Wow, diese Zeilen haben mich sehr gefreut. Herzlichen Dank dafür! Das ist sicher der schönste Text, der in den letzten Jahren an mich im Merkerforum gerichtet wurde.
Ich möchte ja "nur" meine Meinung darlegen und (wenn notwendig kontroversiell) diskutieren, aber wenn ich anderen (die in mancher Hinsicht naturgemäß anders als ich denken und andere Erwartungshaltungen haben) Denkanstöße geben kann, dann ist das weit mehr als ich beabsichtigt habe und sehr schön zu erfahren!
Es tut mir leid, dass Sie sich offenbar mehrmals durch meine Beiträge persönlich beleidigt gefühlt haben - so war es nicht gemeint!

--------

Außerdem besten Dank an Kotozzo für die EXTELLENTEN Beiträge 30, 38 und 39. Sie sprechen mir aus der Seele und haben die Sachen um ein Vielfaches besser formuliert, als ich es kann! Genauso sehe ich es auch. Und bei der Gelegenheit gleich mal Willkommen im Merkerforum!

--------

Die Unterschiede zwischen Gemälde+Buch und einer Theateraufführung haben wir doch schon oft besprochen. Aber gerne nochmals: Ein Gemälde oder ein Buch ist ein abgeschlossenes Kunstwerk. Ein Opernlibretto oder eine Partitur ist zwar auch für sich genommen ein Kunstwerk, aber die Aufführung entsteht ja erst durch die Inszenierung, daher sind für mich alle - auch heute wieder abermals gebrachten - Argumente, die eine Operninszenierung mit einem Gemälde oder einem Buch vergleichen, völlig verfehlt.

Bitte: Schaut euch mal an, wie Wagner-Opern im 19. und im beginnenden 20. Jahrhundert auf die Bühne gestellt wurden (oder der Freischütz oder jede andere Oper), würde das heutzutage nicht völlig absurd wirken?

Und noch was: Wie gefällt den Traditionalisten denn die Wiener Salome von Boleslaw Barlog und Jürgen Rose aus dem Jahre 1972? Bitte um Antwort!! Ich vemute mal, dass Sie gut ankommt - OBWOHL SIE EINDEUTIG JUGENDSTIL-ELEMENTE ENTHÄLT, die zur Zeit Johannes des Täufers ganz bestimmt noch nicht vorhanden waren!!!!!! Der Ausstatter hält sich somit eindeutig NICHT an die Zeit, in welcher die Handlung spielt - sondern er stellt einen Bezug zur Entstehungszeit der Oper her. Wie kommt es also, dass diese Inszenierung unter traditionell eingestellten Publikumsschichten gut ankommt, obwohl - nur scheinbar! - die Intentionen des Librettos missachtet werden?? Bitte darüber ein bisschen nachdenken. (und ganz nebenbei: Mir gefällt besagte Inszenierung auch sehr!)

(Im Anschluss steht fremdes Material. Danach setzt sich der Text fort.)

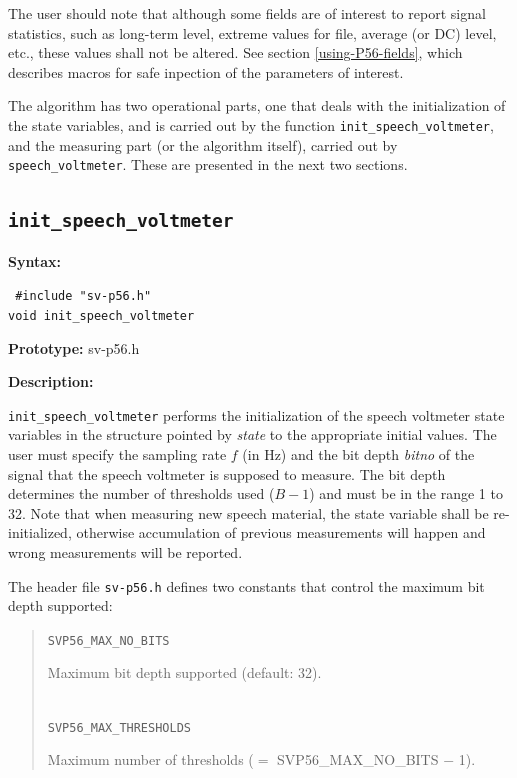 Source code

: The user should note that although some fields are of interest to report signal
statistics, such as long-term level, extreme values for file, average
(or DC) level, etc., these values shall not be altered. See section 
\ref{using-P56-fields}, which describes macros for safe inpection of 
the parameters of interest.

The algorithm has two operational parts, one that deals with the
initialization of the state variables, and is carried out by the
function {\tt init\_speech\_voltmeter}, and the measuring part (or the
algorithm itself), carried out by {\tt speech\_voltmeter}. These are
presented in the next two sections.


\subsection{{\tt init\_speech\_voltmeter}}

{\bf Syntax: } 

{\tt
\#include "sv-p56.h"\\
void init\_speech\_voltmeter
}

{\bf Prototype: }       sv-p56.h

{\bf Description: }

{\tt init\_speech\_voltmeter} performs the initialization of the
speech voltmeter state variables in the structure pointed by {\em
state} to the appropriate initial values. The user must specify the
sampling rate $f$ (in Hz) and the bit depth {\em bitno} of the signal
that the speech voltmeter is supposed to measure. The bit depth
determines the number of thresholds used ($B-1$) and must be in the
range 1 to 32. Note that when measuring new
speech material, the state variable shall be re-initialized, otherwise
accumulation of previous measurements will happen and wrong measurements 
will be reported.

The header file {\tt sv-p56.h} defines two constants that control the
maximum bit depth supported:
\begin{quote} \normalsize
 {\tt SVP56\_MAX\_NO\_BITS} \hfill \parbox{100mm}{\SF Maximum bit depth supported (default: 32). }\\
 {\tt SVP56\_MAX\_THRESHOLDS} \hfill \parbox{100mm}{\SF Maximum number of thresholds ($=$ SVP56\_MAX\_NO\_BITS $-$ 1). }
\end{quote}


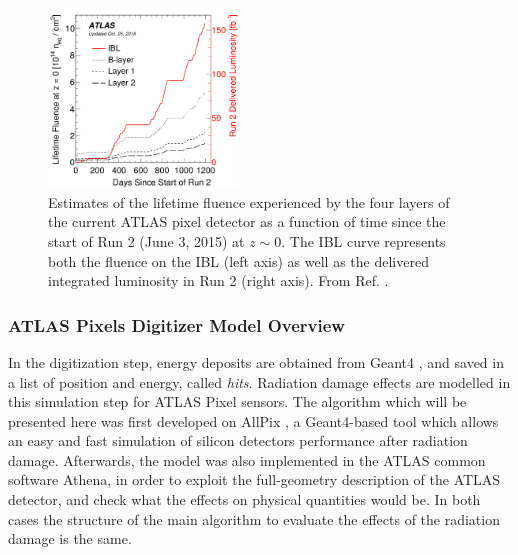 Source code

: \begin{figure}[!htb]
\centering
\includegraphics[width=0.45\textwidth]{figures/SensorSimulation/lorentz.png}
\caption{Estimates of the lifetime fluence experienced by the four layers of the current ATLAS pixel detector as a function of time since the start of Run 2 (June 3, 2015) at $z \sim 0$. The IBL curve represents both the fluence on the IBL (left axis) as well as the delivered integrated luminosity in Run 2 (right axis). From Ref. \cite{PixelLumiAndFLuence}.}
\label{fig:LumiVsFluence}
\end{figure}


\subsubsection{ATLAS Pixels Digitizer Model Overview}
\label{sec:digMod}
In the digitization step, energy deposits are obtained from Geant4 \cite{GEANT4}, and saved in a list of position and energy, called \textit{hits}. Radiation damage effects are modelled  in this simulation step for ATLAS Pixel sensors. The 
algorithm which will be presented here was first developed on AllPix \cite{software:Allpix}, a Geant4-based tool which allows an easy and fast simulation of silicon detectors performance after radiation damage. Afterwards, the model was also implemented in the ATLAS common software Athena, in order to exploit the full-geometry description of the ATLAS detector, and check what the effects on physical quantities would be. In both cases the structure of the main algorithm to evaluate the effects of the radiation damage is the same. \\

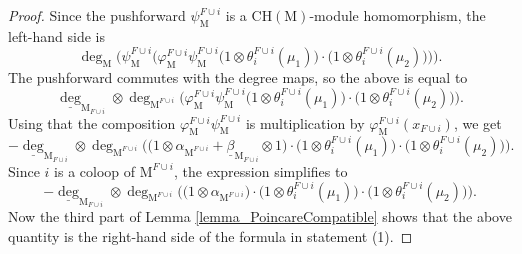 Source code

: \documentclass[11pt,reqno]{amsart}
\theoremstyle{definition}
\theoremstyle{remark}
\renewcommand{\(}{\left(}
\renewcommand{\)}{\right)}
\newcommand{\<}{\left<}
\renewcommand{\>}{\right>}
\begin{document}
\begin{proof}
Since the pushforward $\psi^{F\cup i}_{\mathrm{M}}$ is  a $\mathrm{CH}(\mathrm{M})$-module homomorphism, 
the left-hand side is
\[
\deg_{\mathrm{M}} \big(\psi^{F\cup i}_{\mathrm{M}}\big(\varphi^{F\cup i}_{\mathrm{M}}\psi^{F\cup i}_{\mathrm{M}}\big( 1\otimes \theta_i^{F \cup i}(\mu_1)\big)\cdot \big(1\otimes \theta_i^{F \cup i}(\mu_2)\big) \big)\big).
\]
The pushforward commutes with the degree maps, so the above is equal to
\[
\underline\deg_{\mathrm{M}_{F\cup i}}\otimes \deg_{\mathrm{M}^{F\cup i}} \big(\varphi^{F\cup i}_{\mathrm{M}}\psi^{F\cup i}_{\mathrm{M}}\big( 1\otimes \theta_i^{F \cup i}(\mu_1)\big)\cdot \big( 1 \otimes \theta_i^{F \cup i}(\mu_2)\big)\big).
\]
Using that the composition $\varphi^{F\cup i}_{\mathrm{M}}\psi^{F\cup i}_{\mathrm{M}}$ is multiplication by $\varphi^{F\cup i}_{\mathrm{M}}(x_{F \cup i})$, we get
\[
-\underline\deg_{\mathrm{M}_{F\cup i}}\otimes \deg_{\mathrm{M}^{F\cup i}} \big( \big(1 \otimes \alpha_{\mathrm{M}^{F \cup i}} + \underline{\beta}_{\mathrm{M}_{F \cup i}} \otimes 1\big) \cdot \big( 1\otimes \theta_i^{F \cup i}(\mu_1)\big)\cdot \big( 1 \otimes \theta_i^{F \cup i}(\mu_2)\big)\big).
\]
Since $i$ is a coloop of $\mathrm{M}^{F \cup i}$, the expression simplifies to
\[
-\underline\deg_{\mathrm{M}_{F\cup i}}\otimes \deg_{\mathrm{M}^{F\cup i}} \big( \big(1 \otimes \alpha_{\mathrm{M}^{F \cup i}} \big) \cdot \big(1\otimes \theta_i^{F \cup i}(\mu_1)\big)\cdot \big( 1 \otimes \theta_i^{F \cup i}(\mu_2)\big)\big).
\]
Now the third part of Lemma \ref{lemma_PoincareCompatible} shows that the above quantity is 
the right-hand side of the formula in statement (1).

\end{proof}
\end{document}
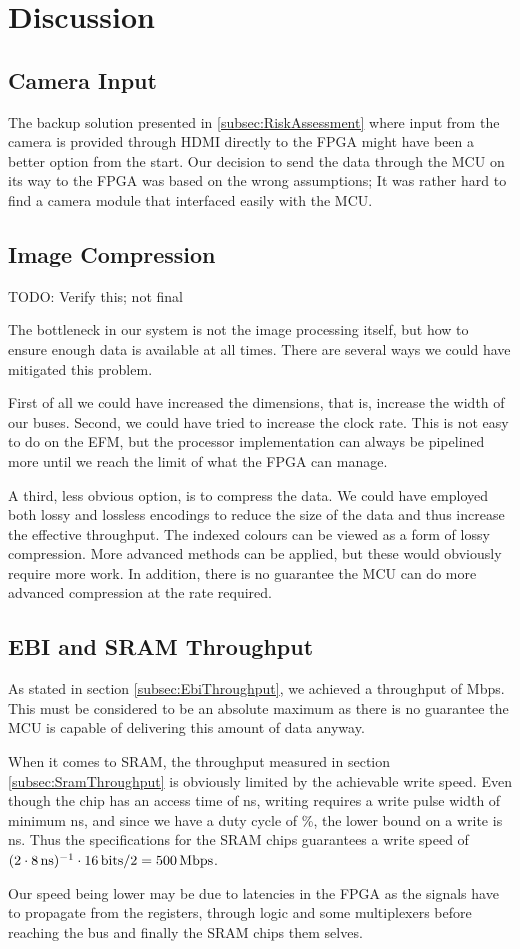 \section{Discussion}

\subsection{Camera Input}
The backup solution presented in \ref{subsec:RiskAssessment} where input from the camera is provided through HDMI directly to the FPGA might have been a better option from the start.
Our decision to send the data through the MCU on its way to the FPGA was based on the wrong assumptions; It was rather hard to find a camera module that interfaced easily with the MCU.


\subsection{Image Compression}
TODO: Verify this; not final

The bottleneck in our system is not the image processing itself, but how to ensure enough data is available at all times.
There are several ways we could have mitigated this problem.

First of all we could have increased the dimensions, that is, increase the width of our buses. Second, we could have tried to increase the clock rate. This is not easy to do on the EFM, but the processor implementation can always be pipelined more until we reach the limit of what the FPGA can manage.

A third, less obvious option, is to compress the data. We could have employed both lossy and lossless encodings to reduce the size of the data and thus increase the effective throughput. The indexed colours can be viewed as a form of lossy compression.
More advanced methods can be applied, but these would obviously require more work.
In addition, there is no guarantee the MCU can do more advanced compression at the rate required.

\subsection{EBI and SRAM Throughput}
As stated in section \ref{subsec:EbiThroughput}, we achieved a throughput of \unit[384]{Mbps}.
This must be considered to be an absolute maximum as there is no guarantee the MCU is capable of delivering this amount of data anyway.

When it comes to SRAM, the throughput measured in section \ref{subsec:SramThroughput} is obviously limited by the achievable write speed.
Even though the chip has an access time of \unit[10]{ns}, writing requires a write pulse width of minimum \unit[8]{ns}, and since we have a duty cycle of \unit[50]{\%}, the lower bound on a write is \unit[16]{ns}.
Thus the specifications for the SRAM chips guarantees a write speed of $(2\cdot\unit[8]{ns})^{-1} \cdot \unit[16]{bits} / 2 = \unit[500]{Mbps}$.

Our speed being lower may be due to latencies in the FPGA as the signals have to propagate from the registers, through logic and some multiplexers before reaching the bus and finally the SRAM chips them selves.
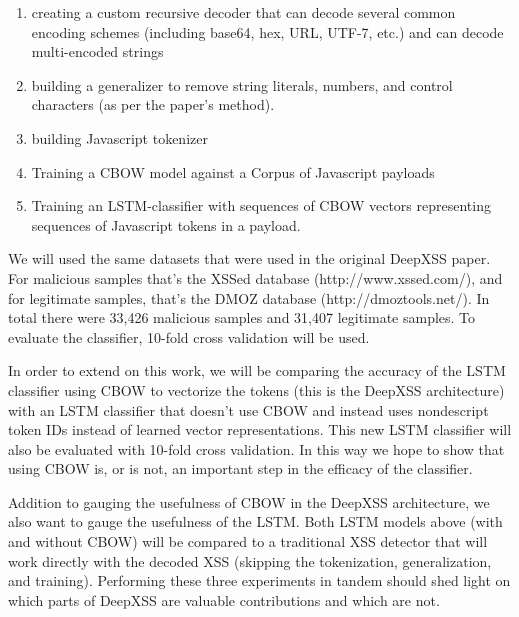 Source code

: \documentclass{llncs}
\begin{document}
\begin{enumerate}
    \item creating a custom recursive decoder that can decode several common encoding schemes (including base64, hex, URL, UTF-7, etc.) and can decode multi-encoded strings 
    \item building a generalizer to remove string literals, numbers, and control characters (as per the paper's method).
    \item building Javascript tokenizer
    \item Training a CBOW model against a Corpus of Javascript payloads
    \item Training an LSTM-classifier with sequences of CBOW vectors representing sequences of Javascript tokens in a payload.
\end{enumerate}

We will used the same datasets that were used in the original DeepXSS paper. For malicious samples that's the XSSed database (http://www.xssed.com/), and for legitimate samples, that's the DMOZ database (http://dmoztools.net/). In total there were 33,426 malicious samples and 31,407 legitimate samples. To evaluate the classifier, 10-fold cross validation will be used. 

In order to extend on this work, we will be comparing the accuracy of the LSTM classifier using CBOW to vectorize the tokens (this is the DeepXSS architecture) with an LSTM classifier that doesn't use CBOW and instead uses nondescript token IDs instead of learned vector representations. This new LSTM classifier will also be evaluated with 10-fold cross validation. In this way we hope to show that using CBOW is, or is not, an important step in the efficacy of the classifier. 

Addition to gauging the usefulness of CBOW in the DeepXSS architecture, we also want to gauge the usefulness of the LSTM. Both LSTM models above (with and without CBOW) will be compared to a traditional XSS detector that will work directly with the decoded XSS (skipping the tokenization, generalization, and training). Performing these three experiments in tandem should shed light on which parts of DeepXSS are valuable contributions and which are not. 


\newpage


\end{document}
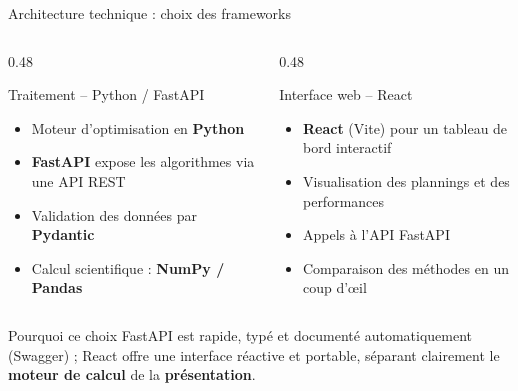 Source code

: \begin{frame}{Architecture technique : choix des frameworks}
  \begin{columns}[T]
    \begin{column}{0.48\textwidth}
      \begin{block}{Traitement -- Python / FastAPI}
        \small
        \begin{itemize}
          \item Moteur d'optimisation en \textbf{Python}
          \item \textbf{FastAPI} expose les algorithmes via une API REST
          \item Validation des données par \textbf{Pydantic}
          \item Calcul scientifique : \textbf{NumPy / Pandas}
        \end{itemize}
      \end{block}
    \end{column}
    \begin{column}{0.48\textwidth}
      \begin{block}{Interface web -- React}
        \small
        \begin{itemize}
          \item \textbf{React} (Vite) pour un tableau de bord interactif
          \item Visualisation des plannings et des performances
          \item Appels à l'API FastAPI
          \item Comparaison des méthodes en un coup d'œil
        \end{itemize}
      \end{block}
    \end{column}
  \end{columns}
  \vspace{0.2em}
  \begin{alertblock}{\footnotesize Pourquoi ce choix}
    \footnotesize FastAPI est rapide, typé et documenté automatiquement
    (Swagger) ; React offre une interface réactive et portable, séparant
    clairement le \textbf{moteur de calcul} de la \textbf{présentation}.
  \end{alertblock}
\end{frame}

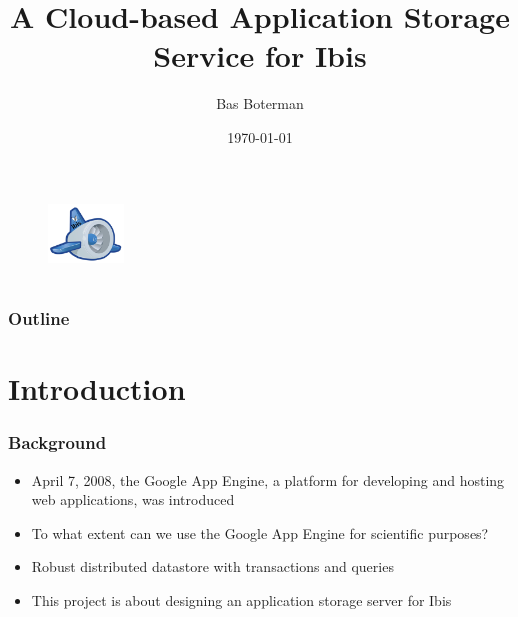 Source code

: \documentclass{beamer}
\title{A Cloud-based Application Storage Service for Ibis}
\author{Bas Boterman}
\date{\today}
\begin{document}
\frame
{
	\titlepage
	\begin{figure}[h]
	\begin{center}
	\includegraphics[width=2cm]{msc_logo.png} 
	\end{center}
	\end{figure}
}

\section[Outline]{}
\frame
{
	\frametitle{Outline}
	\tableofcontents
}

\section{Introduction}
\frame
{
	\frametitle{Background}
	\begin{itemize}
    	\item <1->April 7, 2008, the Google App Engine, a platform for developing
    		and hosting web applications, was introduced
    	\item <2->To what extent can we use the Google App Engine for scientific
      		purposes?
      	\item <3->Robust distributed datastore with transactions and queries
    	\item <4->This project is about designing an application storage server
    		for Ibis
    \end{itemize}
}



\end{document}
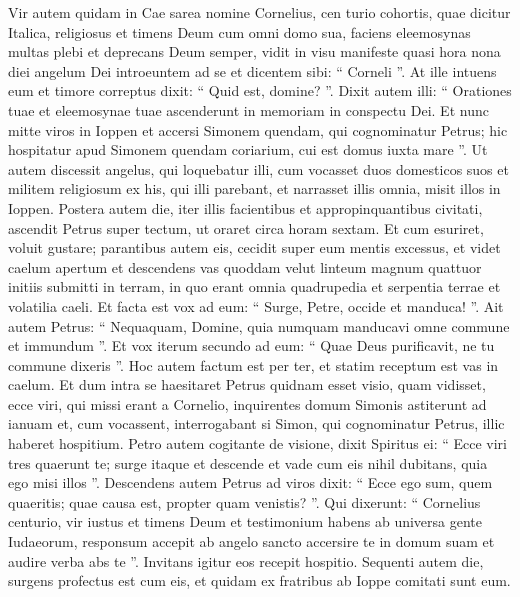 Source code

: \begin{biblechapter}
\begin{biblechapter}
\begin{biblechapter}
\begin{biblechapter}
\begin{biblechapter}
\begin{biblechapter}
\begin{biblechapter}
\begin{biblechapter}
\begin{biblechapter}
\begin{biblechapter}
\verse Vir autem quidam in Cae sarea nomine Cornelius, cen turio cohortis, quae dicitur Italica, 
\verse religiosus et timens Deum cum omni domo sua, faciens eleemosynas multas plebi et deprecans Deum semper, 
\verse vidit in visu manifeste quasi hora nona diei angelum Dei introeuntem ad se et dicentem sibi: “ Corneli ”. 
\verse At ille intuens eum et timore correptus dixit: “ Quid est, domine? ”. Dixit autem illi: “ Orationes tuae et eleemosynae tuae ascenderunt in memoriam in conspectu Dei. 
\verse Et nunc mitte viros in Ioppen et accersi Simonem quendam, qui cognominatur Petrus; 
\verse hic hospitatur apud Simonem quendam coriarium, cui est domus iuxta mare ”. 
\verse Ut autem discessit angelus, qui loquebatur illi, cum vocasset duos domesticos suos et militem religiosum ex his, qui illi parebant, 
\verse et narrasset illis omnia, misit illos in Ioppen.
 \verse Postera autem die, iter illis facientibus et appropinquantibus civitati, ascendit Petrus super tectum, ut oraret circa horam sextam. 
\verse Et cum esuriret, voluit gustare; parantibus autem eis, cecidit super eum mentis excessus, 
\verse et videt caelum apertum et descendens vas quoddam velut linteum magnum quattuor initiis submitti in terram, 
\verse in quo erant omnia quadrupedia et serpentia terrae et volatilia caeli. 
\verse Et facta est vox ad eum: “ Surge, Petre, occide et manduca! ”. 
\verse Ait autem Petrus: “ Nequaquam, Domine, quia numquam manducavi omne commune et immundum ”. 
\verse Et vox iterum secundo ad eum: “ Quae Deus purificavit, ne tu commune dixeris ”. 
\verse Hoc autem factum est per ter, et statim receptum est vas in caelum. 
\verse Et dum intra se haesitaret Petrus quidnam esset visio, quam vidisset, ecce viri, qui missi erant a Cornelio, inquirentes domum Simonis astiterunt ad ianuam 
\verse et, cum vocassent, interrogabant si Simon, qui cognominatur Petrus, illic haberet hospitium. 
\verse Petro autem cogitante de visione, dixit Spiritus ei: “ Ecce viri tres quaerunt te; 
\verse surge itaque et descende et vade cum eis nihil dubitans, quia ego misi illos ”. 
\verse Descendens autem Petrus ad viros dixit: “ Ecce ego sum, quem quaeritis; quae causa est, propter quam venistis? ”. 
 \verse Qui dixerunt: “ Cornelius centurio, vir iustus et timens Deum et testimonium habens ab universa gente Iudaeorum, responsum accepit ab angelo sancto accersire te in domum suam et audire verba abs te ”. 
\verse Invitans igitur eos recepit hospitio.
 Sequenti autem die, surgens profectus est cum eis, et quidam ex fratribus ab Ioppe comitati sunt eum. 

\end{biblechapter}
\end{biblechapter}
\end{biblechapter}
\end{biblechapter}
\end{biblechapter}
\end{biblechapter}
\end{biblechapter}
\end{biblechapter}
\end{biblechapter}
\end{biblechapter}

Das lässt mich zum Schluss kommen, dass es vielen ausschließlich um das Genießen einer persönlich gewohnten Ästhetik geht, dass generell das persönlich Liebgewonnene auf der Bühne gebracht werden soll oder etwas, das mit diesen Gewohnheiten im Einklang steht oder ihnen zumindest nicht gänzlich widerspricht. Dagegen ist ja auch nichts einzuwenden!!! Jeder hat natürlich auch ein Recht, die Vorstellungen zu besuchen, die ihm gefallen, und die zu meiden, die ihm missfallen (deswegen geh ich heute in das Neeme-Järvi-Konzert in Wien und demnächst ganz sicher nicht zum Thielemann-Konzert!). Aber dann seid bitte ehrlich und sagt: "Es geht mir darum, die Opern ungefähr so zu sehen, wie ich sie jahrzehntelang gesehen habe".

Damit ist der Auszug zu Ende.